**Stored items**
..............................

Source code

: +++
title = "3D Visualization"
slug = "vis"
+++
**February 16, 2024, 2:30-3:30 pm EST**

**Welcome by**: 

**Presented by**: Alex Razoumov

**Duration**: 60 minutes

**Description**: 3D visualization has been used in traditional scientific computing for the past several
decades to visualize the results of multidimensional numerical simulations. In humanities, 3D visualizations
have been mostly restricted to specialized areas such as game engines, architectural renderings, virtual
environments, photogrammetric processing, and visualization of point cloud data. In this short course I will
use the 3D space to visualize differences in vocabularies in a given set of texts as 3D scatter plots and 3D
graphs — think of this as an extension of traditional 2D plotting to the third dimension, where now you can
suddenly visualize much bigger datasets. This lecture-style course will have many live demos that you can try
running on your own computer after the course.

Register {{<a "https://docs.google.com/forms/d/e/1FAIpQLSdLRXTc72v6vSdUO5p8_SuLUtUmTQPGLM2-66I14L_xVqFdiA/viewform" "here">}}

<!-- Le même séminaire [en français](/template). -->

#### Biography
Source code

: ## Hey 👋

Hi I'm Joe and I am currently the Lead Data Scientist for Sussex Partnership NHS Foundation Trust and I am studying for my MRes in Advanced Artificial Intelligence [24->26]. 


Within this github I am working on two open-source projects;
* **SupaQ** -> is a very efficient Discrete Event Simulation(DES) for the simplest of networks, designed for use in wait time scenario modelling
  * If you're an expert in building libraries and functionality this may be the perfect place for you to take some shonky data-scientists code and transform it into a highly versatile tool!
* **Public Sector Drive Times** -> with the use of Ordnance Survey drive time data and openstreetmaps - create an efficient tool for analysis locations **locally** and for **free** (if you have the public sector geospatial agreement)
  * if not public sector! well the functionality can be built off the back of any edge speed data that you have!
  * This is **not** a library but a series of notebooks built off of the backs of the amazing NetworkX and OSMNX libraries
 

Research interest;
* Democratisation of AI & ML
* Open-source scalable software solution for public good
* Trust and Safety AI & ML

..............................

**WHAT TO PRODUCE**
For each line in the data, set it down again exactly.

**ANSWER TO THE PROBLEM**
Source code

: +++
title = "3D Visualization"
slug = "vis"
+++
**February 16, 2024, 2:30-3:30 pm EST**

**Welcome by**: 

**Presented by**: Alex Razoumov

**Duration**: 60 minutes

**Description**: 3D visualization has been used in traditional scientific computing for the past several
decades to visualize the results of multidimensional numerical simulations. In humanities, 3D visualizations
have been mostly restricted to specialized areas such as game engines, architectural renderings, virtual
environments, photogrammetric processing, and visualization of point cloud data. In this short course I will
use the 3D space to visualize differences in vocabularies in a given set of texts as 3D scatter plots and 3D
graphs — think of this as an extension of traditional 2D plotting to the third dimension, where now you can
suddenly visualize much bigger datasets. This lecture-style course will have many live demos that you can try
running on your own computer after the course.

Register {{<a "https://docs.google.com/forms/d/e/1FAIpQLSdLRXTc72v6vSdUO5p8_SuLUtUmTQPGLM2-66I14L_xVqFdiA/viewform" "here">}}

<!-- Le même séminaire [en français](/template). -->

#### Biography
Source code

: ## Hey 👋

Hi I'm Joe and I am currently the Lead Data Scientist for Sussex Partnership NHS Foundation Trust and I am studying for my MRes in Advanced Artificial Intelligence [24->26]. 


Within this github I am working on two open-source projects;
* **SupaQ** -> is a very efficient Discrete Event Simulation(DES) for the simplest of networks, designed for use in wait time scenario modelling
  * If you're an expert in building libraries and functionality this may be the perfect place for you to take some shonky data-scientists code and transform it into a highly versatile tool!
* **Public Sector Drive Times** -> with the use of Ordnance Survey drive time data and openstreetmaps - create an efficient tool for analysis locations **locally** and for **free** (if you have the public sector geospatial agreement)
  * if not public sector! well the functionality can be built off the back of any edge speed data that you have!
  * This is **not** a library but a series of notebooks built off of the backs of the amazing NetworkX and OSMNX libraries
 

Research interest;
* Democratisation of AI & ML
* Open-source scalable software solution for public good
* Trust and Safety AI & ML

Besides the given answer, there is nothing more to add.